I really don't second-guess the Browns a great deal for not mortgaging the farm and landscape to acquire Robert Griffin III. The price the Redskins paid was huge. The Browns were willing to a pay a really large price, but not a huge one.
And that's OK.
They have a belief in doing things a certain way, they made a decision, they feel they're right in what they did and they live with the decision.
It would be nice if they would actually … well … communicate their thinking on the trade to fans, but they haven't. They will eventually, because they'll be asked about the trade and they'll answer. They may have to wait because the trade really isn't official until Tuesday at 4 p.m., which coincides with the start of free agency. So perhaps it's a matter of legalistic in the NFL world.
Alas, we digress.
I've always felt my job is to explain a decision, and if it makes sense. If it doesn't, then you write all sort of snarky and smart alec things, or you go other extremes, like calling for a change of some sort. If it makes sense, you let the explanation from the team show why it makes sense.
In this case, the Browns decision makes a fair bit of sense.
They want to keep their draft picks. They didn't want to give up (depending on whom you believe) more than two or three first-rounders.
They move on.
But there's also a big part of me that wishes they had abandoned their beliefs in this one instance and just gone for it.
Griffin may be a bust. He also could be the guy everyone says he is. Only one time in my career have I heard such glowing praise of a guy leaving college, and that was a few years back when Calvin Johnson left and was drafted by the Lions (Andrew Luck is out of the equation because nobody thinks he'll be available to any team but the Colts). Johnson has turned to be everything he was supposed to be.
Griffin gets the same praise.
Last week I talked to two different assistant coaches in the league, guys who had scouted Griffin. They raved about him. Said he's a potentially great one.
How does he compare to Cam Newton, I asked.
Without hesitation, both said: "Better."
However, when I asked each if they would give up two first round draft picks for Griffin, one said yes, the other said no.
Given this hype, had the Browns completed the trade, they'd have energized the fan base in a way nobody else will or can. Monday the Washington Times had a story about how the news in D.C. prompted folks to re-up on season tickets and the excitement the trade generated. That could have been happening in Cleveland.

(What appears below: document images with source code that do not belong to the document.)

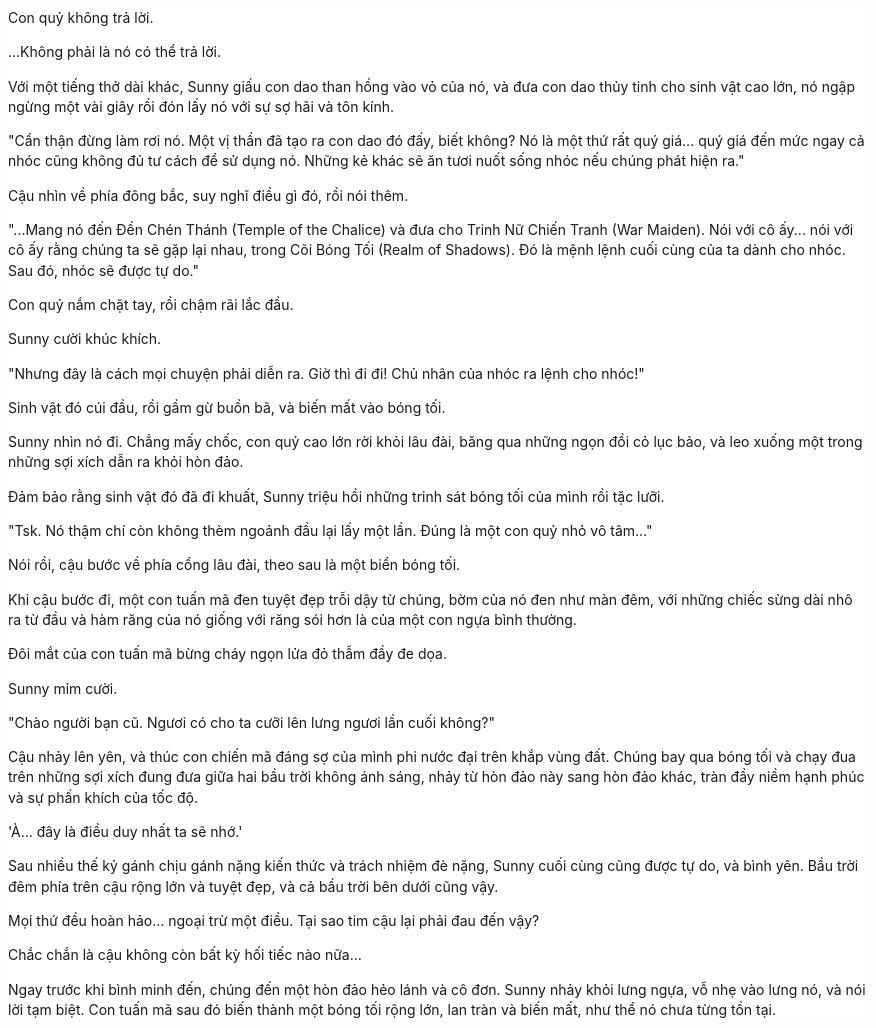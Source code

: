 Con quỷ không trả lời.

…Không phải là nó có thể trả lời.

Với một tiếng thở dài khác, Sunny giấu con dao than hồng vào vỏ của nó, và đưa con dao thủy tinh cho sinh vật cao lớn, nó ngập ngừng một vài giây rồi đón lấy nó với sự sợ hãi và tôn kính.

"Cẩn thận đừng làm rơi nó. Một vị thần đã tạo ra con dao đó đấy, biết không? Nó là một thứ rất quý giá… quý giá đến mức ngay cả nhóc cũng không đủ tư cách để sử dụng nó. Những kẻ khác sẽ ăn tươi nuốt sống nhóc nếu chúng phát hiện ra."

Cậu nhìn về phía đông bắc, suy nghĩ điều gì đó, rồi nói thêm.

"...Mang nó đến Đền Chén Thánh (Temple of the Chalice) và đưa cho Trinh Nữ Chiến Tranh (War Maiden). Nói với cô ấy... nói với cô ấy rằng chúng ta sẽ gặp lại nhau, trong Cõi Bóng Tối (Realm of Shadows). Đó là mệnh lệnh cuối cùng của ta dành cho nhóc. Sau đó, nhóc sẽ được tự do."

Con quỷ nắm chặt tay, rồi chậm rãi lắc đầu.

Sunny cười khúc khích.

"Nhưng đây là cách mọi chuyện phải diễn ra. Giờ thì đi đi! Chủ nhân của nhóc ra lệnh cho nhóc!"

Sinh vật đó cúi đầu, rồi gầm gừ buồn bã, và biến mất vào bóng tối.

Sunny nhìn nó đi. Chẳng mấy chốc, con quỷ cao lớn rời khỏi lâu đài, băng qua những ngọn đồi cỏ lục bảo, và leo xuống một trong những sợi xích dẫn ra khỏi hòn đảo.

Đảm bảo rằng sinh vật đó đã đi khuất, Sunny triệu hồi những trinh sát bóng tối của mình rồi tặc lưỡi.

"Tsk. Nó thậm chí còn không thèm ngoảnh đầu lại lấy một lần. Đúng là một con quỷ nhỏ vô tâm…"

Nói rồi, cậu bước về phía cổng lâu đài, theo sau là một biển bóng tối.

Khi cậu bước đi, một con tuấn mã đen tuyệt đẹp trỗi dậy từ chúng, bờm của nó đen như màn đêm, với những chiếc sừng dài nhô ra từ đầu và hàm răng của nó giống với răng sói hơn là của một con ngựa bình thường.

Đôi mắt của con tuấn mã bừng cháy ngọn lửa đỏ thẫm đầy đe dọa.

Sunny mỉm cười.

"Chào người bạn cũ. Ngươi có cho ta cưỡi lên lưng ngươi lần cuối không?"

Cậu nhảy lên yên, và thúc con chiến mã đáng sợ của mình phi nước đại trên khắp vùng đất. Chúng bay qua bóng tối và chạy đua trên những sợi xích đung đưa giữa hai bầu trời không ánh sáng, nhảy từ hòn đảo này sang hòn đảo khác, tràn đầy niềm hạnh phúc và sự phấn khích của tốc độ.

'À… đây là điều duy nhất ta sẽ nhớ.'

Sau nhiều thế kỷ gánh chịu gánh nặng kiến thức và trách nhiệm đè nặng, Sunny cuối cùng cũng được tự do, và bình yên. Bầu trời đêm phía trên cậu rộng lớn và tuyệt đẹp, và cả bầu trời bên dưới cũng vậy.

Mọi thứ đều hoàn hảo… ngoại trừ một điều. Tại sao tim cậu lại phải đau đến vậy?

Chắc chắn là cậu không còn bất kỳ hối tiếc nào nữa…

Ngay trước khi bình minh đến, chúng đến một hòn đảo hẻo lánh và cô đơn. Sunny nhảy khỏi lưng ngựa, vỗ nhẹ vào lưng nó, và nói lời tạm biệt. Con tuấn mã sau đó biến thành một bóng tối rộng lớn, lan tràn và biến mất, như thể nó chưa từng tồn tại.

Griffin could have also bought the Browns some much-needed patience with their fans. One of the unfortunate positions for Pat Shurmur is he is on the receiving of 12 years of pent-up frustration, even though he was only here for one.
Having Griffin at quarterback puts that frustration on hold.
Instead of touting this exciting rookie, the Browns now will find themselves explaining spending $40 million on Matt Flynn or adding Kevin Kolb or trading down to draft Ryan Tannehill or taking Brandon Weeden or saying that they've surrounded Colt McCoy with more talent.
Any of those moves might work, and work well.
But they don't have the glitz and excitement and potential that Griffin brings.
There is logic in the team's thinking.
But it's still a shame they didn't pull it off.